As the family makeup changes, their financial needs change, says the UBS Wealth Management Americas report, "Beyond the Picket Fence," which surveyed 1,365 investors with at least $1 million in investable assets and 422 with at least $5 million between June 10 and June16.
The rise of modern families is a burgeoning trend, the report says. Traditional families are becoming less common with each generation, currently making up 46 percent of World War II families, 37 percent of baby boomers and only 25 percent of millennials, according to the report.
Despite these changing dynamics, 70 percent of those surveyed feel financial advice is typically designed with only the traditional family in mind.
"It's important for the financial industry to start addressing the complexities of modern families," says Paula Polito, client strategy officer at UBS Wealth Management Americas. "There is a real opportunity to respond to the rapidly and dramatically changing family dynamics in modern America."

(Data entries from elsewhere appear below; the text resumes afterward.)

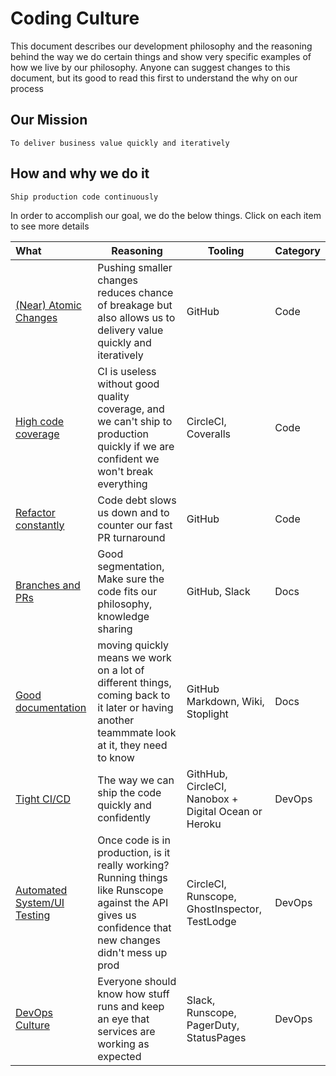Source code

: # Coding Culture

This document describes our development philosophy and the reasoning behind the way we do certain things and show very specific examples of how we live by our philosophy.  Anyone can suggest changes to this document, but its good to read this first to understand the why on our process

## Our Mission

`To deliver business value quickly and iteratively`

## How and why we do it

`Ship production code continuously`

In order to accomplish our goal, we do the below things.  Click on each item to see more details

What   | Reasoning | Tooling | Category
:------- | ----- | --------- | -------
[(Near) Atomic Changes](code.md) | Pushing smaller changes reduces chance of breakage but also allows us to delivery value quickly and iteratively | GitHub | Code
[High code coverage](code.md) | CI is useless without good quality coverage, and we can't ship to production quickly if we are confident we won't break everything | CircleCI, Coveralls | Code
[Refactor constantly](devops.md) | Code debt slows us down and to counter our fast PR turnaround | GitHub | Code
[Branches and PRs](docs.md) | Good segmentation, Make sure the code fits our philosophy, knowledge sharing | GitHub, Slack | Docs
[Good documentation](docs.md) | moving quickly means we work on a lot of different things, coming back to it later or having another teammmate look at it, they need to know | GitHub Markdown, Wiki, Stoplight | Docs
[Tight CI/CD](devops.md) | The way we can ship the code quickly and confidently | GithHub, CircleCI, Nanobox + Digital Ocean or Heroku | DevOps
[Automated System/UI Testing](devops.md) | Once code is in production, is it really working?  Running things like Runscope against the API gives us confidence that new changes didn't mess up prod | CircleCI, Runscope, GhostInspector, TestLodge | DevOps
[DevOps Culture](devops.md) | Everyone should know how stuff runs and keep an eye that services are working as expected | Slack, Runscope, PagerDuty, StatusPages | DevOps
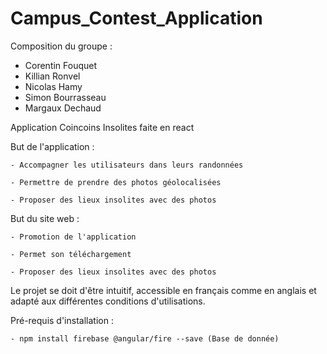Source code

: # Campus_Contest_Application

Composition du groupe :
- Corentin Fouquet
- Killian Ronvel
- Nicolas Hamy
- Simon Bourrasseau
- Margaux Dechaud

Application Coincoins Insolites faite en react

But de l'application :

    - Accompagner les utilisateurs dans leurs randonnées

    - Permettre de prendre des photos géolocalisées

    - Proposer des lieux insolites avec des photos

But du site web :

    - Promotion de l'application

    - Permet son téléchargement

    - Proposer des lieux insolites avec des photos

Le projet se doit d'être intuitif, accessible en français comme en anglais et adapté aux différentes conditions d'utilisations.

Pré-requis d'installation :

    - npm install firebase @angular/fire --save (Base de donnée)
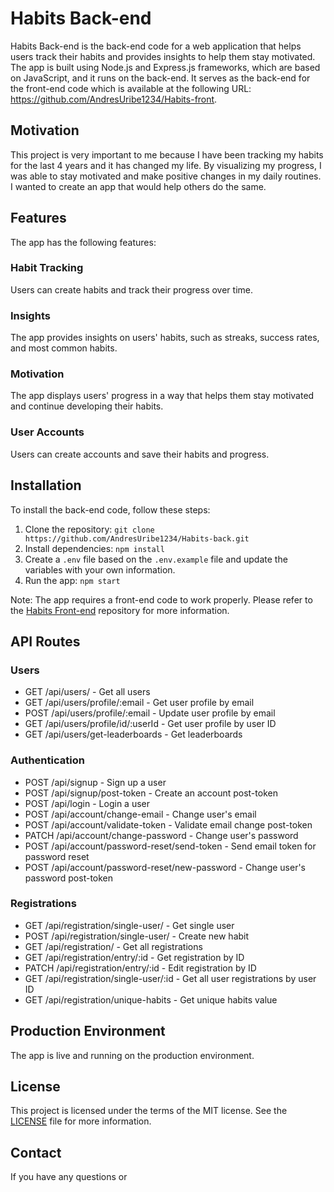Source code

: # Habits Back-end

Habits Back-end is the back-end code for a web application that helps users track their habits and provides insights to help them stay motivated. The app is built using Node.js and Express.js frameworks, which are based on JavaScript, and it runs on the back-end. It serves as the back-end for the front-end code which is available at the following URL: https://github.com/AndresUribe1234/Habits-front.

## Motivation

This project is very important to me because I have been tracking my habits for the last 4 years and it has changed my life. By visualizing my progress, I was able to stay motivated and make positive changes in my daily routines. I wanted to create an app that would help others do the same.

## Features

The app has the following features:

### Habit Tracking

Users can create habits and track their progress over time.

### Insights

The app provides insights on users' habits, such as streaks, success rates, and most common habits.

### Motivation

The app displays users' progress in a way that helps them stay motivated and continue developing their habits.

### User Accounts

Users can create accounts and save their habits and progress.

## Installation

To install the back-end code, follow these steps:

1. Clone the repository: `git clone https://github.com/AndresUribe1234/Habits-back.git`
2. Install dependencies: `npm install`
3. Create a `.env` file based on the `.env.example` file and update the variables with your own information.
4. Run the app: `npm start`

Note: The app requires a front-end code to work properly. Please refer to the [Habits Front-end](https://github.com/AndresUribe1234/Habits-front) repository for more information.

## API Routes

### Users

- GET /api/users/ - Get all users
- GET /api/users/profile/:email - Get user profile by email
- POST /api/users/profile/:email - Update user profile by email
- GET /api/users/profile/id/:userId - Get user profile by user ID
- GET /api/users/get-leaderboards - Get leaderboards

### Authentication

- POST /api/signup - Sign up a user
- POST /api/signup/post-token - Create an account post-token
- POST /api/login - Login a user
- POST /api/account/change-email - Change user's email
- POST /api/account/validate-token - Validate email change post-token
- PATCH /api/account/change-password - Change user's password
- POST /api/account/password-reset/send-token - Send email token for password reset
- POST /api/account/password-reset/new-password - Change user's password post-token

### Registrations

- GET /api/registration/single-user/ - Get single user
- POST /api/registration/single-user/ - Create new habit
- GET /api/registration/ - Get all registrations
- GET /api/registration/entry/:id - Get registration by ID
- PATCH /api/registration/entry/:id - Edit registration by ID
- GET /api/registration/single-user/:id - Get all user registrations by user ID
- GET /api/registration/unique-habits - Get unique habits value

## Production Environment

The app is live and running on the production environment.

## License

This project is licensed under the terms of the MIT license. See the [LICENSE](https://github.com/AndresUribe1234/Habits-back/blob/main/LICENSE.txt) file for more information.

## Contact

If you have any questions or
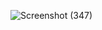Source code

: ![Screenshot (347)](https://user-images.githubusercontent.com/94448341/143920821-1bf9f7cb-cecc-415f-b29c-a1b63082a814.png)

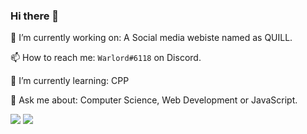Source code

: ### Hi there 👋

🔭 I’m currently working on: A Social media webiste named as QUILL.

📫 How to reach me: `Warlord#6118` on Discord.

🌱 I’m currently learning: CPP

💬 Ask me about: Computer Science, Web Development or JavaScript.

![](https://github-profile-summary-cards.vercel.app/api/cards/stats?username=Warlord64&theme=synthwave)
<img src="https://github-readme-streak-stats.herokuapp.com/?user=Warlord64&theme=synthwave" />


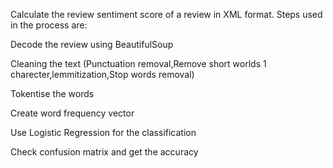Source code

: 
Calculate the review sentiment score of a review in XML format. Steps used in the process are:

Decode the review using BeautifulSoup

Cleaning the text (Punctuation removal,Remove short worlds 1 charecter,lemmitization,Stop words removal)

Tokentise the words

Create word frequency vector  

Use Logistic Regression for the classification

Check confusion matrix and get the accuracy
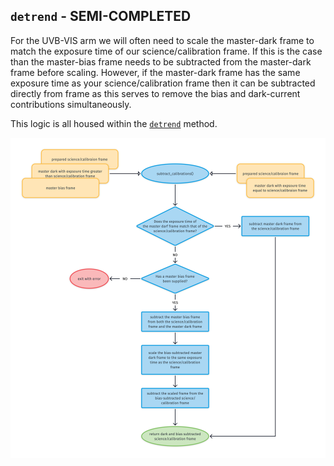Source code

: ## `detrend` - SEMI-COMPLETED


For the UVB-VIS arm we will often need to scale the master-dark frame to match the exposure time of our science/calibration frame. If this is the case than the master-bias frame needs to be subtracted from the master-dark frame before scaling. However, if the master-dark frame has the same exposure time as your science/calibration frame then it can be subtracted directly from frame as this serves to remove the bias and dark-current contributions simultaneously. 

This logic is all housed within the [`detrend`](../_api/soxspipe.recipes._base_recipe_.html#soxspipe.recipes._base_recipe_._base_recipe_.detrend) method.

![](subtract_calibrations.png)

For example, 60 percent of same-sex couples feel there is not enough financial guidance for families like theirs. They continue to believe, more than traditional or blended families, that financial advice and support systems are not constructed to support their type of family. Seventy-two percent are actively seeking guidance to understand how the legalization of same-sex marriage affects their benefits.
“Same-sex couples are a long way from being financially worry-free,” says Sameer Aurora, head of client strategy for UBS Wealth Management Americas. “Same-sex couples are attempting to translate what the ruling really means for them, their benefits and their financial situation, making financial planning that much more critical.”
Financial planning for same-sex couples becomes increasingly complicated in terms of estate planning. One quarter do not feel accepted by their parents and believe their inheritance was, or could, be affected by their sexual orientation. In addition, their own legacy planning is often fraught with conflict among potential heirs because few have children of their own, UBS says.
Families living with aging parents find themselves having a harder time balancing the financial needs of everyone in their family and being able to retire on their own timeline, according to the report. Fifty-six percent said that retirement planning is at least “somewhat complicated” for them, compared to 42 percent of families living without an aging parent.